Nothing but the lines from the one with "overlap graph $G$" down to the one with "its steps will" should be returned, exactly and with both ends included, from the material below.

(Exercise material Opens)

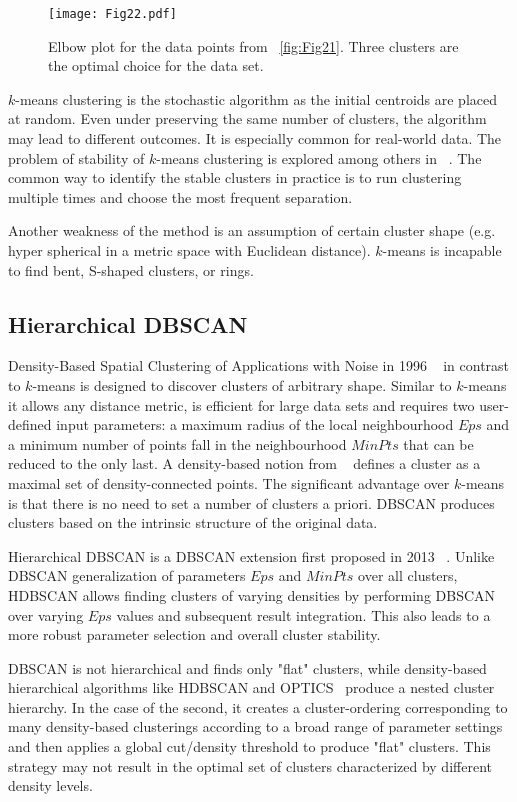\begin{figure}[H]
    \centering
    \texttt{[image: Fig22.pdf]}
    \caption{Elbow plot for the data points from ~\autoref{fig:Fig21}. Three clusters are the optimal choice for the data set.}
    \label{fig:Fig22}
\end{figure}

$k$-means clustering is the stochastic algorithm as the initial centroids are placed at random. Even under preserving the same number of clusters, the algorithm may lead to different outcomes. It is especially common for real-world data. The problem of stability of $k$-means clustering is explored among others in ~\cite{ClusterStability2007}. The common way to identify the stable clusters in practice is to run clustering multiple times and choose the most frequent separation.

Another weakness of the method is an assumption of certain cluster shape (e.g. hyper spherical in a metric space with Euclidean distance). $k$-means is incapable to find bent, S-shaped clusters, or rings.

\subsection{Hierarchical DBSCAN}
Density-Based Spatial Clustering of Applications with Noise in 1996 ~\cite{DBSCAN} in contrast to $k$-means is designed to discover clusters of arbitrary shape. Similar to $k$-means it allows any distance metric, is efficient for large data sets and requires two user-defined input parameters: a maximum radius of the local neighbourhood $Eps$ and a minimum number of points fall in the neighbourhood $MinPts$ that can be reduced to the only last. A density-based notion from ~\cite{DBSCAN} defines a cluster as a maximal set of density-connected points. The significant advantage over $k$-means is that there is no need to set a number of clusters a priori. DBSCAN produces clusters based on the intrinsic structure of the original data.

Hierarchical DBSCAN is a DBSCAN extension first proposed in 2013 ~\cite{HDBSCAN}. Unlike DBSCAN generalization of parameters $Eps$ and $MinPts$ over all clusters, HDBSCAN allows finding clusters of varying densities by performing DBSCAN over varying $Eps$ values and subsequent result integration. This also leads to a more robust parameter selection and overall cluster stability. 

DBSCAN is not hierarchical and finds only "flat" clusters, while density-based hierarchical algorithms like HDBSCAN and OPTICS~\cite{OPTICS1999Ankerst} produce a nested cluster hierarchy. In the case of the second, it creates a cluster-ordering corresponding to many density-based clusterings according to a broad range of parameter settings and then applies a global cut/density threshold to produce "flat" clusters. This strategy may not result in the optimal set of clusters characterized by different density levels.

(Exercise material Closes)
(Exercise material Opens)

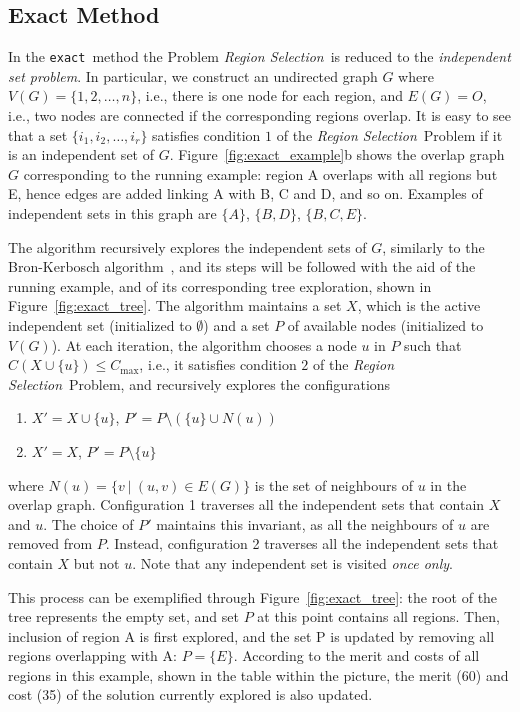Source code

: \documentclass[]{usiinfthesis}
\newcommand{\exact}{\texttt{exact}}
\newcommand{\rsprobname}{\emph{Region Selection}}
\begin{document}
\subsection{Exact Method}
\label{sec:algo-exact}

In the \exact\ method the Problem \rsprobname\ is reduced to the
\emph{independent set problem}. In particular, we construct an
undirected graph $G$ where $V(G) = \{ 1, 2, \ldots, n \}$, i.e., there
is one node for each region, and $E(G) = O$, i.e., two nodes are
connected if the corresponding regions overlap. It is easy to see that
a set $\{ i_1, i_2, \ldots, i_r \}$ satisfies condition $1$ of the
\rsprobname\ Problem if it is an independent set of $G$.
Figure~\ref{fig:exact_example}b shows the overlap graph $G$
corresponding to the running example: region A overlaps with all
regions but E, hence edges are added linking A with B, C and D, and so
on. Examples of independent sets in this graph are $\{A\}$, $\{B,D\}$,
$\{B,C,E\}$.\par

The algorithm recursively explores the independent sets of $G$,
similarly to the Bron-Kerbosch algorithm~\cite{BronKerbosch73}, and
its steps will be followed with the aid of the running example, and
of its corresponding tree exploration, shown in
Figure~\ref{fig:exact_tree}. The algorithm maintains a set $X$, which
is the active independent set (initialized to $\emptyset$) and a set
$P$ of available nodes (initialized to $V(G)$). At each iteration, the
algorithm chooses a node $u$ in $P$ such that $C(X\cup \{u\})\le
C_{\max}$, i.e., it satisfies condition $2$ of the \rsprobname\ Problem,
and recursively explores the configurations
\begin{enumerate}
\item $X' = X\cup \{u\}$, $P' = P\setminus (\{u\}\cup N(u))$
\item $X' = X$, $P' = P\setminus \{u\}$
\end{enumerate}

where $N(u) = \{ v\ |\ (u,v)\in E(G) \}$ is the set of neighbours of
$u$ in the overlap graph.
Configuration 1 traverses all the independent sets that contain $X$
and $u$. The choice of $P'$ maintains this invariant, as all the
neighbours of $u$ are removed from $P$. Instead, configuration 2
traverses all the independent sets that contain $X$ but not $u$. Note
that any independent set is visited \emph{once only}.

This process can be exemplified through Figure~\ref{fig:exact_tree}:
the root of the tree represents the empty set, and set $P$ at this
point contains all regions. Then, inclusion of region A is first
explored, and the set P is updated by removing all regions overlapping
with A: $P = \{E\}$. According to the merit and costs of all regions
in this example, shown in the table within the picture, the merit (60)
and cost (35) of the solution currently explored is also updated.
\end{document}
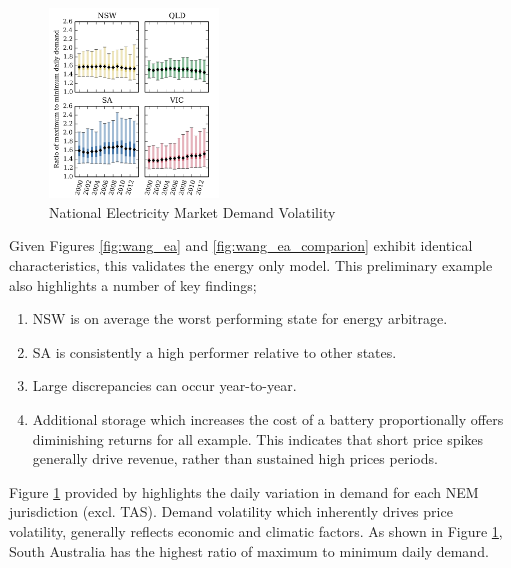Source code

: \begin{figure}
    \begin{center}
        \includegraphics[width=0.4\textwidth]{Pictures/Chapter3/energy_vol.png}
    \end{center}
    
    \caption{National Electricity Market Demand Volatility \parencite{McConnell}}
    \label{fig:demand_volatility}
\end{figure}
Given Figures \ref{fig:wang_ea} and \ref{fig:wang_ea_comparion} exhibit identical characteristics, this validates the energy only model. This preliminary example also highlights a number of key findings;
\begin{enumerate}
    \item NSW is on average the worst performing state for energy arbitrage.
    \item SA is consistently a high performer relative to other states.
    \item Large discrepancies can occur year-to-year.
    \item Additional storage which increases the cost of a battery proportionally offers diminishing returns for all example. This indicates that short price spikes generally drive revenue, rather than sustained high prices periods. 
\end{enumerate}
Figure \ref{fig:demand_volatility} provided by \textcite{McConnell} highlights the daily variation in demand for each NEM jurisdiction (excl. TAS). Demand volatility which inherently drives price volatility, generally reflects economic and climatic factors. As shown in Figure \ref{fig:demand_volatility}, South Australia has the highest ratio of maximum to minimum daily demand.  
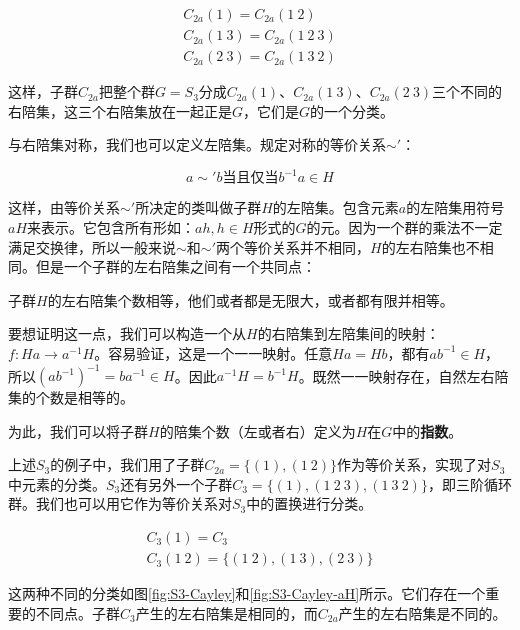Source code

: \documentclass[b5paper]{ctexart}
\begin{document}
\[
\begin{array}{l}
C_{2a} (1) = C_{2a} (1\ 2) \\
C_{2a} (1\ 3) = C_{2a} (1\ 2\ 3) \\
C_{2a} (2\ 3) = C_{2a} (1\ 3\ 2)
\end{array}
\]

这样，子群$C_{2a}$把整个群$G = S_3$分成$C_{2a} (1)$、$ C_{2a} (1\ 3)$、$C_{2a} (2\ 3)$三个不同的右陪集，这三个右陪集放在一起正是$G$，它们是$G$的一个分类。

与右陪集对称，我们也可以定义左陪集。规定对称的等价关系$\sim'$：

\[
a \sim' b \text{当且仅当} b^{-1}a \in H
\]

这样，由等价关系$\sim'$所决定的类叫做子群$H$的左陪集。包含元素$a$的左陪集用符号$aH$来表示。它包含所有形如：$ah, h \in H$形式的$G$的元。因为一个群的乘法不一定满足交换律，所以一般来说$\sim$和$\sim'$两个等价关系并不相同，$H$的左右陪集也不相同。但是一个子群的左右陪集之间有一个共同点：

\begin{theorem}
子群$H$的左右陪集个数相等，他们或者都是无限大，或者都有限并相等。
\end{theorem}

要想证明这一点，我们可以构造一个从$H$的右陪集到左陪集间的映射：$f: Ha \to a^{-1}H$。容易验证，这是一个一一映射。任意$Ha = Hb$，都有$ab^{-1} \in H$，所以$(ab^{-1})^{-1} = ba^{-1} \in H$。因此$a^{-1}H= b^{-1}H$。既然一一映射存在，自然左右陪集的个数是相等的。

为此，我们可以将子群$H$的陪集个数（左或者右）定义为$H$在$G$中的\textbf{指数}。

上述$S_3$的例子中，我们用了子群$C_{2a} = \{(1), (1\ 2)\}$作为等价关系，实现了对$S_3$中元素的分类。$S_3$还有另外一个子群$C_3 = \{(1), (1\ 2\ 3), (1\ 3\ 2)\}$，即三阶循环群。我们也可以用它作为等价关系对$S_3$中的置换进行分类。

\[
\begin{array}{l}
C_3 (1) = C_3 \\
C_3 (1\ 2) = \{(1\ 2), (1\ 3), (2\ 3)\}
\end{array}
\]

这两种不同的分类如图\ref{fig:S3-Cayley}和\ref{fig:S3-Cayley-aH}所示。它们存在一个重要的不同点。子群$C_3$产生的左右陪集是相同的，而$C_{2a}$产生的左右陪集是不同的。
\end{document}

(Exercise material Closes)

The answer ▸
Figure~\ref{fig:exact_example}b shows the overlap graph $G$
corresponding to the running example: region A overlaps with all
regions but E, hence edges are added linking A with B, C and D, and so
on. Examples of independent sets in this graph are $\{A\}$, $\{B,D\}$,
$\{B,C,E\}$.\par

The algorithm recursively explores the independent sets of $G$,
similarly to the Bron-Kerbosch algorithm~\cite{BronKerbosch73}, and
its steps will be followed with the aid of the running example, and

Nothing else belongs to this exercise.